GOAL OF THE EXERCISE.
The response must consist of the complete listing below, reproduced without alteration.

+---+

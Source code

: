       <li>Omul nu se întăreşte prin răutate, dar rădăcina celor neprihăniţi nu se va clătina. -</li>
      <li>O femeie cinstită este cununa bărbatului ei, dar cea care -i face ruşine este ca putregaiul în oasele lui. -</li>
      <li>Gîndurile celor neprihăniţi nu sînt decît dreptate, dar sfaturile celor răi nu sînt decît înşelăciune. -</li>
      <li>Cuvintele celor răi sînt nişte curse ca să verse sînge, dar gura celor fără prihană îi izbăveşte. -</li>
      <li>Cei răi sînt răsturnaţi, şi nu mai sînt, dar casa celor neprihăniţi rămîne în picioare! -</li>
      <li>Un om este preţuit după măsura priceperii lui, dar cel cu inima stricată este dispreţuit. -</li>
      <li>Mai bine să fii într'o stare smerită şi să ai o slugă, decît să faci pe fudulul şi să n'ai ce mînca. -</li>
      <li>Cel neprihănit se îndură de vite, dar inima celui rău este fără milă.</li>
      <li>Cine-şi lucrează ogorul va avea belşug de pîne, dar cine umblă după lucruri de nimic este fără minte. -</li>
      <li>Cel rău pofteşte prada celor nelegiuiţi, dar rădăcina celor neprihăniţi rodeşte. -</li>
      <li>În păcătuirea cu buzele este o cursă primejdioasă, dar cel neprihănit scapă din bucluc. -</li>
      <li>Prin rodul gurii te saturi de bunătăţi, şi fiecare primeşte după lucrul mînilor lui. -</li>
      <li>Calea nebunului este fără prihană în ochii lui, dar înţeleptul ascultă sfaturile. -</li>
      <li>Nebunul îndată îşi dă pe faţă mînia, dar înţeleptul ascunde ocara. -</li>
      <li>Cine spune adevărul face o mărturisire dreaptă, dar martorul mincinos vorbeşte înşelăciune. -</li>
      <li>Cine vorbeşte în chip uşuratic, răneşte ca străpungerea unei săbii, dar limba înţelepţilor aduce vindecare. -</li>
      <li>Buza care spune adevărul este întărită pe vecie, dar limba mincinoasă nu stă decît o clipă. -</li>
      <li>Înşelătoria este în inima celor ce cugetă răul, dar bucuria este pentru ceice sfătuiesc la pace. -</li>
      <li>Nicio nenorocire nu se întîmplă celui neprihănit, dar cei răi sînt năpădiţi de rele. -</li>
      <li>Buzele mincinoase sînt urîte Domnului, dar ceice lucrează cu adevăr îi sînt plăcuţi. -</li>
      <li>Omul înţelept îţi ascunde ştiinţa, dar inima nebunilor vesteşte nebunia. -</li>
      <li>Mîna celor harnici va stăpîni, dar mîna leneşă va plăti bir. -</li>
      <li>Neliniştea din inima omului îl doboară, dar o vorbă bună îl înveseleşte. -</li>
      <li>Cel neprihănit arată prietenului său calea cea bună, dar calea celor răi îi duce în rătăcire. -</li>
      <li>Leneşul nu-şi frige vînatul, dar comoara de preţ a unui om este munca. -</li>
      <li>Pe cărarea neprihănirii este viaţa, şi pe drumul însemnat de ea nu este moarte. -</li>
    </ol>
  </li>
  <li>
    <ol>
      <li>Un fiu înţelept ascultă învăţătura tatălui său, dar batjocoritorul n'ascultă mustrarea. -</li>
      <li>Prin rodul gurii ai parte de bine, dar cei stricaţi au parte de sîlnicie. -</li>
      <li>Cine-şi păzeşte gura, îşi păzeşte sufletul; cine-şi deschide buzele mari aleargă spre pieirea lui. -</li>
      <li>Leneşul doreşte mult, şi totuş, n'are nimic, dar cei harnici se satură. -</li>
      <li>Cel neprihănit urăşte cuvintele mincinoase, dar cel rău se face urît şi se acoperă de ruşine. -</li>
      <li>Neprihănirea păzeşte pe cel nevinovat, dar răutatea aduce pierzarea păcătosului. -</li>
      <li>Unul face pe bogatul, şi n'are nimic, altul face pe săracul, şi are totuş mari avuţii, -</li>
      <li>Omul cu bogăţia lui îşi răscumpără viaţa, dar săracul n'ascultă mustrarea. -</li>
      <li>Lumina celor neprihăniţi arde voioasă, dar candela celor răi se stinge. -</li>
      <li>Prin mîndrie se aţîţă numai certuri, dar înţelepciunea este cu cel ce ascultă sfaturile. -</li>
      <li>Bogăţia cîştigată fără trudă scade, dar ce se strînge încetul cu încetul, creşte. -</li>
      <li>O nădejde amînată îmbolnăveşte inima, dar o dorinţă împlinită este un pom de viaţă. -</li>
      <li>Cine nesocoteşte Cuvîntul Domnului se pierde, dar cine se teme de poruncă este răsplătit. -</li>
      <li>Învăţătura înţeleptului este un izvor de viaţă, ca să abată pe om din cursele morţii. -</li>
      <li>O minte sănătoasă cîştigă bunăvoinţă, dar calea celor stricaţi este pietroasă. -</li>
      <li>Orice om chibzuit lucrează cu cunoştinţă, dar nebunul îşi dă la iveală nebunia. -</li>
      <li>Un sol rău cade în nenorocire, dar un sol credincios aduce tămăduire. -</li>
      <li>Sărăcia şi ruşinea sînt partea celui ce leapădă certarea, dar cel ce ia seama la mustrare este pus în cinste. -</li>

+---+

YOUR RESPONSE.
Source code

:       <li>Omul nu se întăreşte prin răutate, dar rădăcina celor neprihăniţi nu se va clătina. -</li>
      <li>O femeie cinstită este cununa bărbatului ei, dar cea care -i face ruşine este ca putregaiul în oasele lui. -</li>
      <li>Gîndurile celor neprihăniţi nu sînt decît dreptate, dar sfaturile celor răi nu sînt decît înşelăciune. -</li>
      <li>Cuvintele celor răi sînt nişte curse ca să verse sînge, dar gura celor fără prihană îi izbăveşte. -</li>
      <li>Cei răi sînt răsturnaţi, şi nu mai sînt, dar casa celor neprihăniţi rămîne în picioare! -</li>
      <li>Un om este preţuit după măsura priceperii lui, dar cel cu inima stricată este dispreţuit. -</li>
      <li>Mai bine să fii într'o stare smerită şi să ai o slugă, decît să faci pe fudulul şi să n'ai ce mînca. -</li>
      <li>Cel neprihănit se îndură de vite, dar inima celui rău este fără milă.</li>
      <li>Cine-şi lucrează ogorul va avea belşug de pîne, dar cine umblă după lucruri de nimic este fără minte. -</li>
      <li>Cel rău pofteşte prada celor nelegiuiţi, dar rădăcina celor neprihăniţi rodeşte. -</li>
      <li>În păcătuirea cu buzele este o cursă primejdioasă, dar cel neprihănit scapă din bucluc. -</li>
      <li>Prin rodul gurii te saturi de bunătăţi, şi fiecare primeşte după lucrul mînilor lui. -</li>
      <li>Calea nebunului este fără prihană în ochii lui, dar înţeleptul ascultă sfaturile. -</li>
      <li>Nebunul îndată îşi dă pe faţă mînia, dar înţeleptul ascunde ocara. -</li>
      <li>Cine spune adevărul face o mărturisire dreaptă, dar martorul mincinos vorbeşte înşelăciune. -</li>
      <li>Cine vorbeşte în chip uşuratic, răneşte ca străpungerea unei săbii, dar limba înţelepţilor aduce vindecare. -</li>
      <li>Buza care spune adevărul este întărită pe vecie, dar limba mincinoasă nu stă decît o clipă. -</li>
      <li>Înşelătoria este în inima celor ce cugetă răul, dar bucuria este pentru ceice sfătuiesc la pace. -</li>
      <li>Nicio nenorocire nu se întîmplă celui neprihănit, dar cei răi sînt năpădiţi de rele. -</li>
      <li>Buzele mincinoase sînt urîte Domnului, dar ceice lucrează cu adevăr îi sînt plăcuţi. -</li>
      <li>Omul înţelept îţi ascunde ştiinţa, dar inima nebunilor vesteşte nebunia. -</li>
      <li>Mîna celor harnici va stăpîni, dar mîna leneşă va plăti bir. -</li>
      <li>Neliniştea din inima omului îl doboară, dar o vorbă bună îl înveseleşte. -</li>
      <li>Cel neprihănit arată prietenului său calea cea bună, dar calea celor răi îi duce în rătăcire. -</li>
      <li>Leneşul nu-şi frige vînatul, dar comoara de preţ a unui om este munca. -</li>
      <li>Pe cărarea neprihănirii este viaţa, şi pe drumul însemnat de ea nu este moarte. -</li>
    </ol>
  </li>
  <li>
    <ol>
      <li>Un fiu înţelept ascultă învăţătura tatălui său, dar batjocoritorul n'ascultă mustrarea. -</li>
      <li>Prin rodul gurii ai parte de bine, dar cei stricaţi au parte de sîlnicie. -</li>
      <li>Cine-şi păzeşte gura, îşi păzeşte sufletul; cine-şi deschide buzele mari aleargă spre pieirea lui. -</li>
      <li>Leneşul doreşte mult, şi totuş, n'are nimic, dar cei harnici se satură. -</li>
      <li>Cel neprihănit urăşte cuvintele mincinoase, dar cel rău se face urît şi se acoperă de ruşine. -</li>
      <li>Neprihănirea păzeşte pe cel nevinovat, dar răutatea aduce pierzarea păcătosului. -</li>
      <li>Unul face pe bogatul, şi n'are nimic, altul face pe săracul, şi are totuş mari avuţii, -</li>
      <li>Omul cu bogăţia lui îşi răscumpără viaţa, dar săracul n'ascultă mustrarea. -</li>
      <li>Lumina celor neprihăniţi arde voioasă, dar candela celor răi se stinge. -</li>
      <li>Prin mîndrie se aţîţă numai certuri, dar înţelepciunea este cu cel ce ascultă sfaturile. -</li>
      <li>Bogăţia cîştigată fără trudă scade, dar ce se strînge încetul cu încetul, creşte. -</li>
      <li>O nădejde amînată îmbolnăveşte inima, dar o dorinţă împlinită este un pom de viaţă. -</li>
      <li>Cine nesocoteşte Cuvîntul Domnului se pierde, dar cine se teme de poruncă este răsplătit. -</li>
      <li>Învăţătura înţeleptului este un izvor de viaţă, ca să abată pe om din cursele morţii. -</li>
      <li>O minte sănătoasă cîştigă bunăvoinţă, dar calea celor stricaţi este pietroasă. -</li>
      <li>Orice om chibzuit lucrează cu cunoştinţă, dar nebunul îşi dă la iveală nebunia. -</li>
      <li>Un sol rău cade în nenorocire, dar un sol credincios aduce tămăduire. -</li>
      <li>Sărăcia şi ruşinea sînt partea celui ce leapădă certarea, dar cel ce ia seama la mustrare este pus în cinste. -</li>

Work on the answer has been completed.